Despite the pervasive myth that antibiotics fight viral diseases like flu, effectiveness against bacteria normally provides no indication of anti-viral properties. However, Warnes reports that copper kills coronaviruses, a category that includes severe acute respiratory syndrome (SARS) and Middle East respiratory syndrome (MERS).
These diseases are often resistant to human-to-human transmission, but can be very long-lived when shed by animal hosts, allowing them to be picked up by humans touching surfaces on which they have survived. “Pathogenic human coronavirus 229E remained infectious in a human lung cell culture model following at least five days of persistence on a range of common nonbiocidal surface materials, including polytetrafluoroethylene (Teflon; PTFE), polyvinyl chloride (PVC), ceramic tiles, glass, silicone rubber, and stainless steel,” the paper reports.
However, when Warnes and her co-authors used copper alloy surfaces, they found the viruses were quickly inactivated so they were no longer effective. Even a low concentration of copper proved “very effective,” in the authors' words, when mixed with zinc to make brass.
“Exposure to copper destroyed the viral genomes and irreversibly affected virus morphology, including disintegration of envelope and dispersal of surface spikes,” the paper reports.
The paper explores the reasons for the effect, which it attributes to a combination of copper itself and reactive molecules containing oxygen that are generated on the alloy surface.
Coronavirus 229E is one of the major causes of the common cold, and seldom fatal. However, it is part of the same family as SARS and MERS, which have killed over 1,000 people between them. While researchers naturally prefer to work with a virus that causes colds than its more deadly relatives, they hope their discovery may prove more widely applicable.

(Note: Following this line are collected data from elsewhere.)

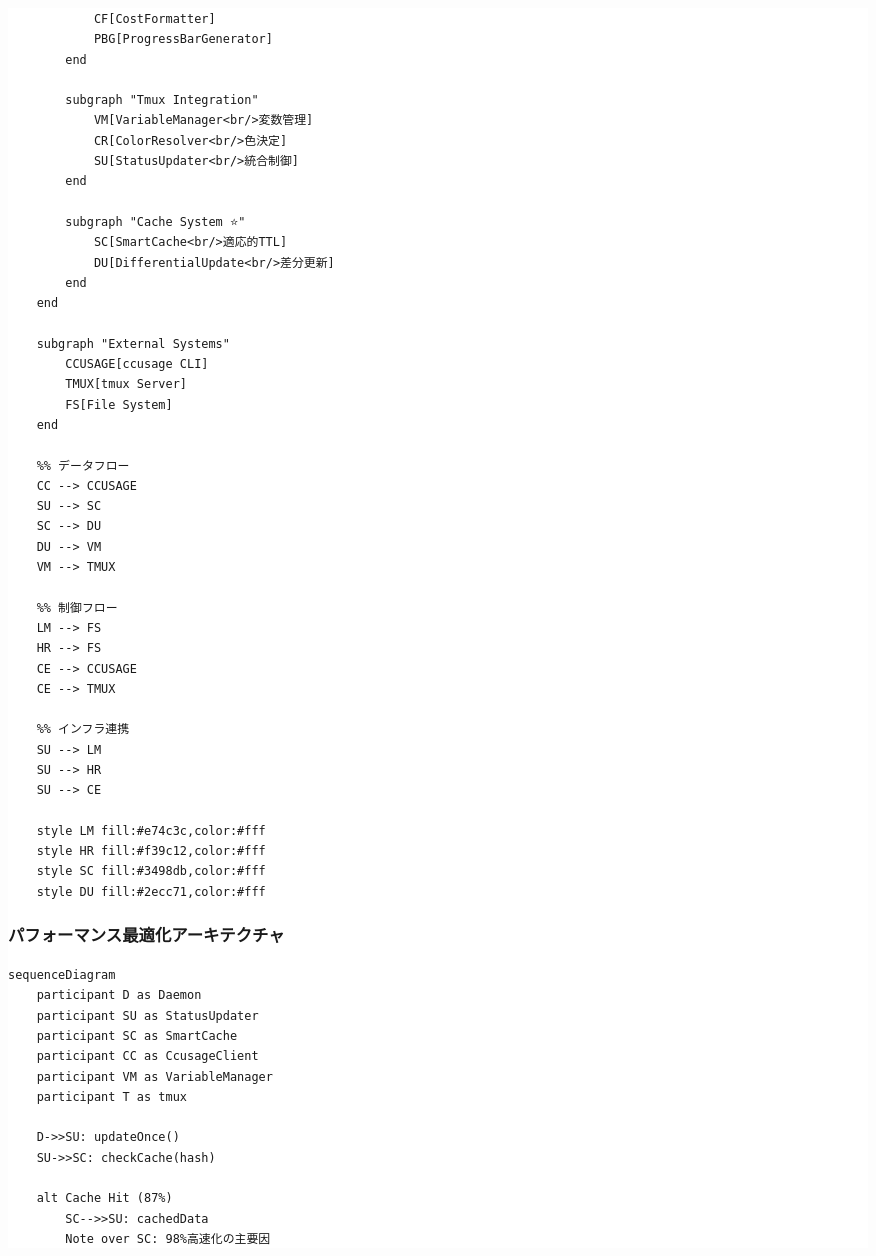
 ```mermaid
            CF[CostFormatter]
            PBG[ProgressBarGenerator]
        end
        
        subgraph "Tmux Integration"
            VM[VariableManager<br/>変数管理]
            CR[ColorResolver<br/>色決定]
            SU[StatusUpdater<br/>統合制御]
        end
        
        subgraph "Cache System ⭐"
            SC[SmartCache<br/>適応的TTL]
            DU[DifferentialUpdate<br/>差分更新]
        end
    end
    
    subgraph "External Systems"
        CCUSAGE[ccusage CLI]
        TMUX[tmux Server]
        FS[File System]
    end
    
    %% データフロー
    CC --> CCUSAGE
    SU --> SC
    SC --> DU
    DU --> VM
    VM --> TMUX
    
    %% 制御フロー
    LM --> FS
    HR --> FS
    CE --> CCUSAGE
    CE --> TMUX
    
    %% インフラ連携
    SU --> LM
    SU --> HR
    SU --> CE
    
    style LM fill:#e74c3c,color:#fff
    style HR fill:#f39c12,color:#fff
    style SC fill:#3498db,color:#fff
    style DU fill:#2ecc71,color:#fff
```

### パフォーマンス最適化アーキテクチャ

```mermaid
sequenceDiagram
    participant D as Daemon
    participant SU as StatusUpdater
    participant SC as SmartCache
    participant CC as CcusageClient
    participant VM as VariableManager
    participant T as tmux
    
    D->>SU: updateOnce()
    SU->>SC: checkCache(hash)
    
    alt Cache Hit (87%)
        SC-->>SU: cachedData
        Note over SC: 98%高速化の主要因
```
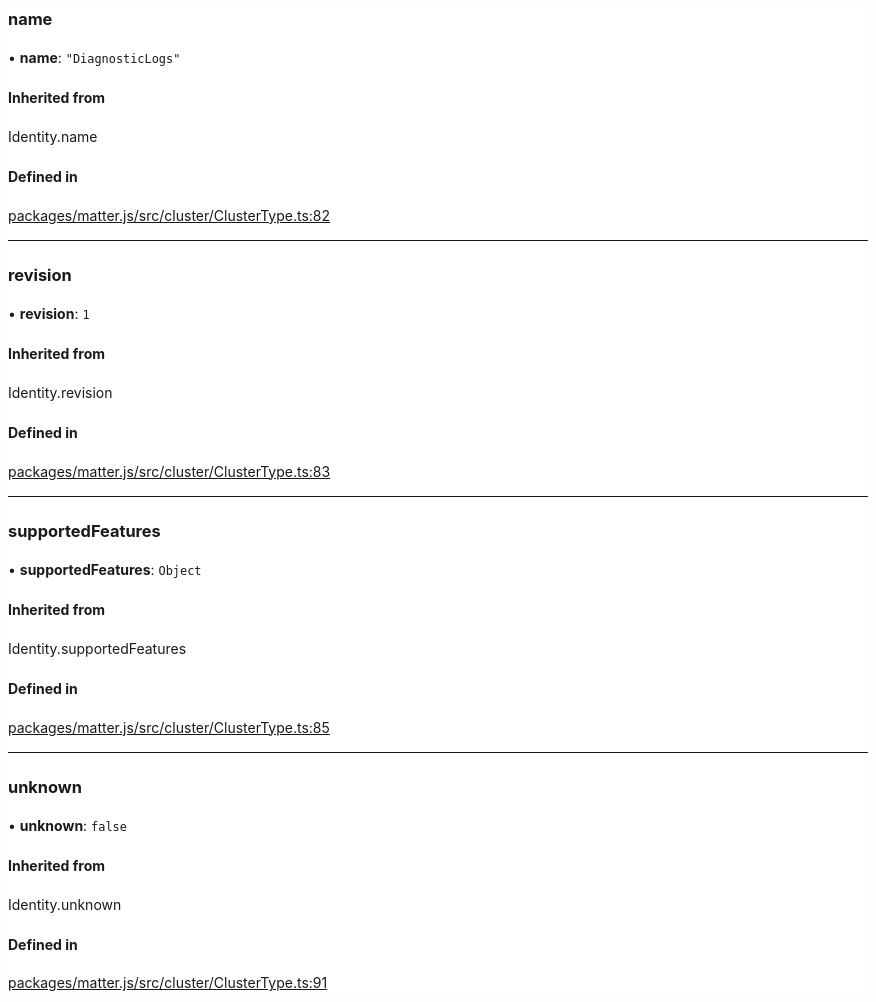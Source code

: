 ### name

• **name**: ``"DiagnosticLogs"``

#### Inherited from

Identity.name

#### Defined in

[packages/matter.js/src/cluster/ClusterType.ts:82](https://github.com/project-chip/matter.js/blob/2d9f2165d2672864fda3496a6d0d5f93597f82c6/packages/matter.js/src/cluster/ClusterType.ts#L82)

___

### revision

• **revision**: ``1``

#### Inherited from

Identity.revision

#### Defined in

[packages/matter.js/src/cluster/ClusterType.ts:83](https://github.com/project-chip/matter.js/blob/2d9f2165d2672864fda3496a6d0d5f93597f82c6/packages/matter.js/src/cluster/ClusterType.ts#L83)

___

### supportedFeatures

• **supportedFeatures**: `Object`

#### Inherited from

Identity.supportedFeatures

#### Defined in

[packages/matter.js/src/cluster/ClusterType.ts:85](https://github.com/project-chip/matter.js/blob/2d9f2165d2672864fda3496a6d0d5f93597f82c6/packages/matter.js/src/cluster/ClusterType.ts#L85)

___

### unknown

• **unknown**: ``false``

#### Inherited from

Identity.unknown

#### Defined in

[packages/matter.js/src/cluster/ClusterType.ts:91](https://github.com/project-chip/matter.js/blob/2d9f2165d2672864fda3496a6d0d5f93597f82c6/packages/matter.js/src/cluster/ClusterType.ts#L91)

A previous paper by two of the same authors showed that copper also kills the MNV-1 virus, part of the norovirus family responsible for roughly half of gastroenteritis cases. However, alloys containing over 60 percent copper were required in that case, higher than for coronavirus 229E. Where sewage and plumbing is well developed gastroenteritis is generally associated with a day or two hunched over a toilet and some unintended weight loss, but worldwide it kills millions of people a year. Since noroviruses and coronaviruses are not closely related, copper's effectiveness against both suggests its applications may be widespread.
The authors recommend using copper alloy surfaces in places where diseases are likely to spread, such as the communal areas of hospital respiratory disease wards.